WORK TO COMPLETE = Look for the line containing "a detached host distance or ambient metric law." in the records below. Then output it and all the lines that follow, exactly and without any others.

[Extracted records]

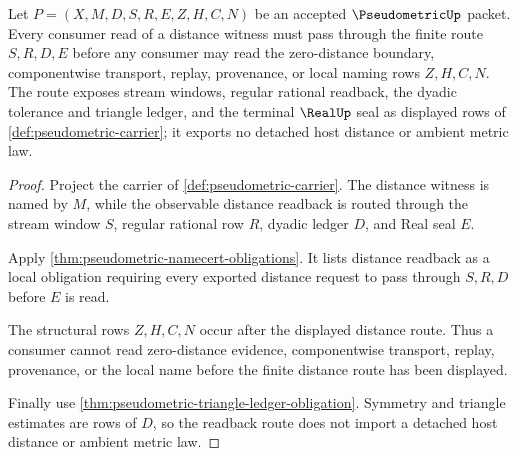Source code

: \begin{theorem}
\label{thm:pseudometric-distance-readback-obligation}
Let $P=(X,M,D,S,R,E,Z,H,C,N)$ be an accepted $\PseudometricUp$ packet. Every consumer read of a distance witness must pass through the finite route $S,R,D,E$ before any consumer may read the zero-distance boundary, componentwise transport, replay, provenance, or local naming rows $Z,H,C,N$. The route exposes stream windows, regular rational readback, the dyadic tolerance and triangle ledger, and the terminal $\RealUp$ seal as displayed rows of \autoref{def:pseudometric-carrier}; it exports no detached host distance or ambient metric law.
\end{theorem}
\begin{proof}
Project the carrier of \autoref{def:pseudometric-carrier}. The distance witness is named by $M$, while the observable distance readback is routed through the stream window $S$, regular rational row $R$, dyadic ledger $D$, and Real seal $E$.

Apply \autoref{thm:pseudometric-namecert-obligations}. It lists distance readback as a local obligation requiring every exported distance request to pass through $S,R,D$ before $E$ is read.

The structural rows $Z,H,C,N$ occur after the displayed distance route. Thus a consumer cannot read zero-distance evidence, componentwise transport, replay, provenance, or the local name before the finite distance route has been displayed.

Finally use \autoref{thm:pseudometric-triangle-ledger-obligation}. Symmetry and triangle estimates are rows of $D$, so the readback route does not import a detached host distance or ambient metric law.
\end{proof}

RESULT =
Finally use \autoref{thm:pseudometric-triangle-ledger-obligation}. Symmetry and triangle estimates are rows of $D$, so the readback route does not import a detached host distance or ambient metric law.
\end{proof}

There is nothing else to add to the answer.